--- WHAT THE TASK ASKS ---
Extract, from the records beneath this instruction, each line that contains the word "enterprise".

[Rendered images with source text]
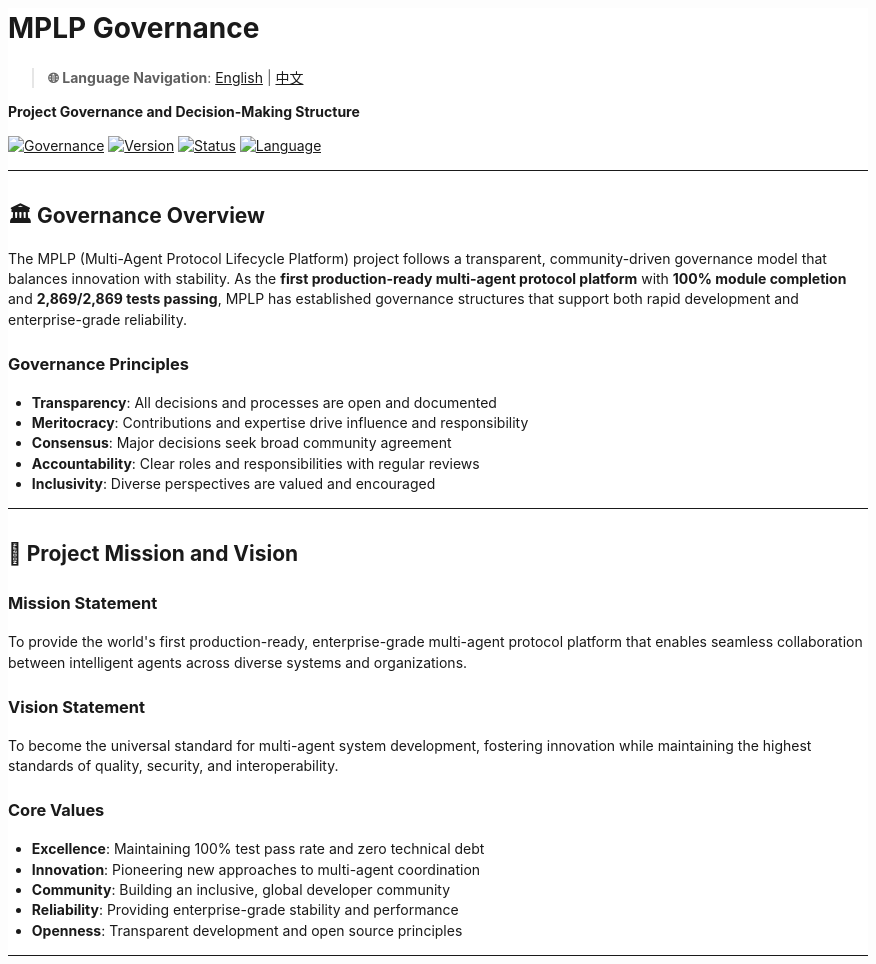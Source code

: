 # MPLP Governance

> **🌐 Language Navigation**: [English](governance.md) | [中文](../../zh-CN/community/governance.md)



**Project Governance and Decision-Making Structure**

[![Governance](https://img.shields.io/badge/governance-Transparent-blue.svg)](./README.md)
[![Version](https://img.shields.io/badge/version-v1.0%20Alpha-blue.svg)](../../ALPHA-RELEASE-NOTES.md)
[![Status](https://img.shields.io/badge/status-Production%20Ready-green.svg)](../../README.md)
[![Language](https://img.shields.io/badge/language-English-blue.svg)](../../zh-CN/community/governance.md)

---

## 🏛️ Governance Overview

The MPLP (Multi-Agent Protocol Lifecycle Platform) project follows a transparent, community-driven governance model that balances innovation with stability. As the **first production-ready multi-agent protocol platform** with **100% module completion** and **2,869/2,869 tests passing**, MPLP has established governance structures that support both rapid development and enterprise-grade reliability.

### **Governance Principles**

- **Transparency**: All decisions and processes are open and documented
- **Meritocracy**: Contributions and expertise drive influence and responsibility
- **Consensus**: Major decisions seek broad community agreement
- **Accountability**: Clear roles and responsibilities with regular reviews
- **Inclusivity**: Diverse perspectives are valued and encouraged

---

## 🎯 Project Mission and Vision

### **Mission Statement**
To provide the world's first production-ready, enterprise-grade multi-agent protocol platform that enables seamless collaboration between intelligent agents across diverse systems and organizations.

### **Vision Statement**
To become the universal standard for multi-agent system development, fostering innovation while maintaining the highest standards of quality, security, and interoperability.

### **Core Values**
- **Excellence**: Maintaining 100% test pass rate and zero technical debt
- **Innovation**: Pioneering new approaches to multi-agent coordination
- **Community**: Building an inclusive, global developer community
- **Reliability**: Providing enterprise-grade stability and performance
- **Openness**: Transparent development and open source principles

---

--- TASK SOLUTION ---
The MPLP (Multi-Agent Protocol Lifecycle Platform) project follows a transparent, community-driven governance model that balances innovation with stability. As the **first production-ready multi-agent protocol platform** with **100% module completion** and **2,869/2,869 tests passing**, MPLP has established governance structures that support both rapid development and enterprise-grade reliability.
To provide the world's first production-ready, enterprise-grade multi-agent protocol platform that enables seamless collaboration between intelligent agents across diverse systems and organizations.
- **Reliability**: Providing enterprise-grade stability and performance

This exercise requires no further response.